The writer and religion scholar Michael Muhammad Knight saw Spike Lee’s movie Malcolm X at age 15 and began his conversion to Islam. “Can a movie,” Mike wondered, “be sacred scripture?” I strongly believe that it can.

For me, one recent screen experience that verged on the spiritual was Jude Law’s performance in the HBO miniseries The Young Pope. Law played a rebellious, archconservative, and fiercely individualistic young pontiff whose behavior no one could predict or control. His approach to prayer was to make demands on God and the saints: “You must, you must, you must!”

Pray like Lenny: Jude Law in The Young Pope

This form of prayer is not wholly out of step with Judeo-Christian tradition. The Bible is filled with episodes of the patriarchs and prophets bargaining, cajoling, and arguing with God: Cain protests (successfully) that his sentence is too harsh; Jonah voices displeasure with God for being given prophecies to propagate, only for God to reverse them; Job demands explanations for his miserable fate; Adam, after biting the apple, answers back to God in confusion and challenge.

In this light, the prayer style of the young pope, an orphaned Queens, New York, native named Lenny Balardo, comports with classical tradition. And Lenny’s petitions appear to work. When everything around him is coming apart, when the faithful are demoralized by his harsh social dictates, and when Vatican apparatchiks are befuddled over his inscrutable priorities, Lenny delivers apparent miracles: bringing motherhood to an infertile young woman; mortally punishing a corrupt and abusive mother superior; and, earlier in life, healing a terminally ill neighbor.

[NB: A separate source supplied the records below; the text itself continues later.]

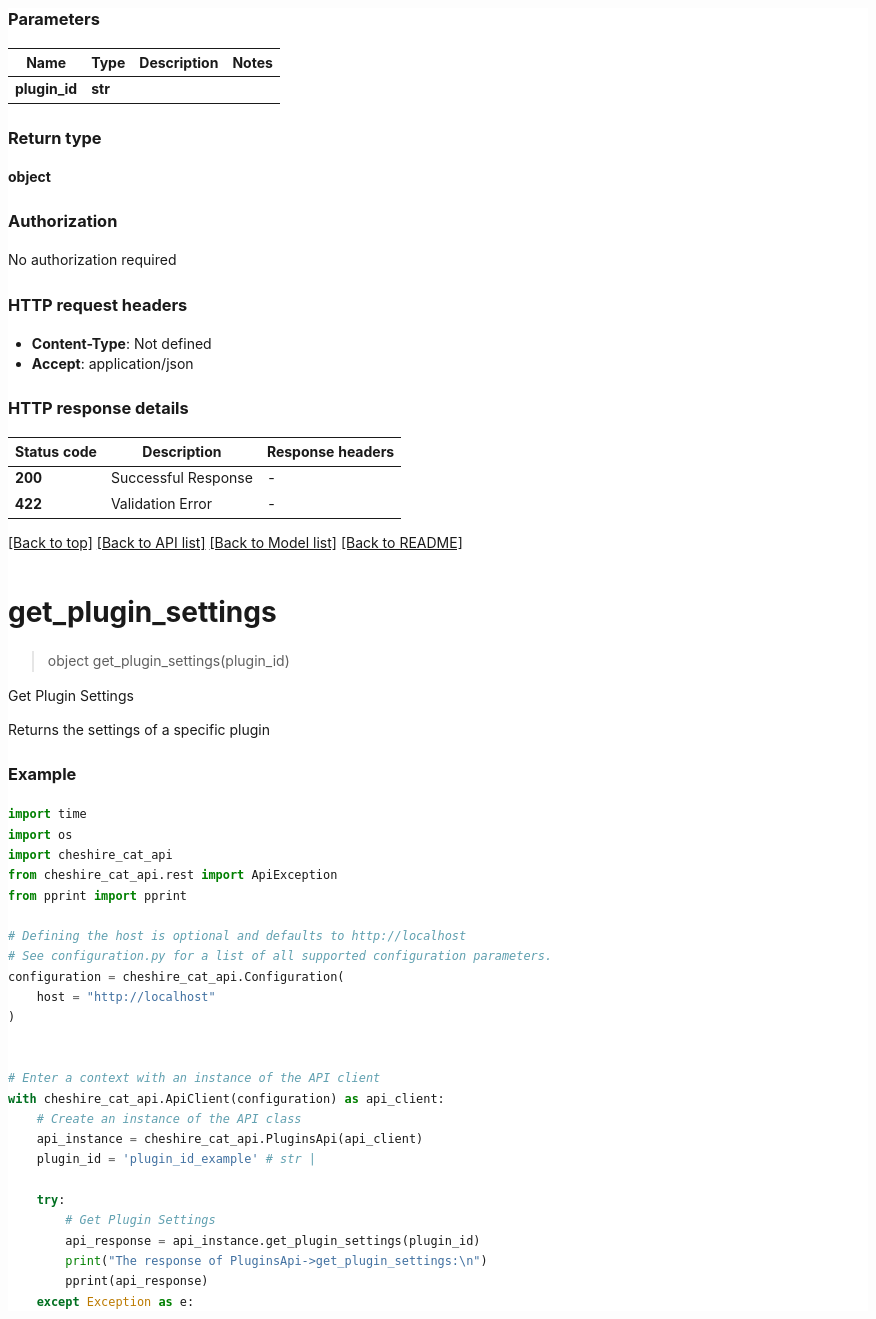 


### Parameters

Name | Type | Description  | Notes
------------- | ------------- | ------------- | -------------
 **plugin_id** | **str**|  | 

### Return type

**object**

### Authorization

No authorization required

### HTTP request headers

 - **Content-Type**: Not defined
 - **Accept**: application/json

### HTTP response details
| Status code | Description | Response headers |
|-------------|-------------|------------------|
**200** | Successful Response |  -  |
**422** | Validation Error |  -  |

[[Back to top]](#) [[Back to API list]](../README.md#documentation-for-api-endpoints) [[Back to Model list]](../README.md#documentation-for-models) [[Back to README]](../README.md)

# **get_plugin_settings**
> object get_plugin_settings(plugin_id)

Get Plugin Settings

Returns the settings of a specific plugin

### Example

```python
import time
import os
import cheshire_cat_api
from cheshire_cat_api.rest import ApiException
from pprint import pprint

# Defining the host is optional and defaults to http://localhost
# See configuration.py for a list of all supported configuration parameters.
configuration = cheshire_cat_api.Configuration(
    host = "http://localhost"
)


# Enter a context with an instance of the API client
with cheshire_cat_api.ApiClient(configuration) as api_client:
    # Create an instance of the API class
    api_instance = cheshire_cat_api.PluginsApi(api_client)
    plugin_id = 'plugin_id_example' # str | 

    try:
        # Get Plugin Settings
        api_response = api_instance.get_plugin_settings(plugin_id)
        print("The response of PluginsApi->get_plugin_settings:\n")
        pprint(api_response)
    except Exception as e:
```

Drama aside, I am a believer in petitionary prayer—that is, in asking, even demanding, something very specific from God or a saint, especially when you’ve made a significant personal sacrifice or struggled to uphold a classically sanctioned ethical teaching, and also labored to validate the goodness and generativity of what you’re requesting (it must be acknowledged, however, that such perspective is never fully ours).

The act of belief itself may be key to the outcome you experience. “I confess,” William James wrote in his essay Is Life Worth Living? in 1895, “that I do not see why the very existence of an invisible world may not in part depend on the personal response which any one of us may make to the religious appeal. God himself, in short, may draw vital strength and increase of very being from our fidelity.”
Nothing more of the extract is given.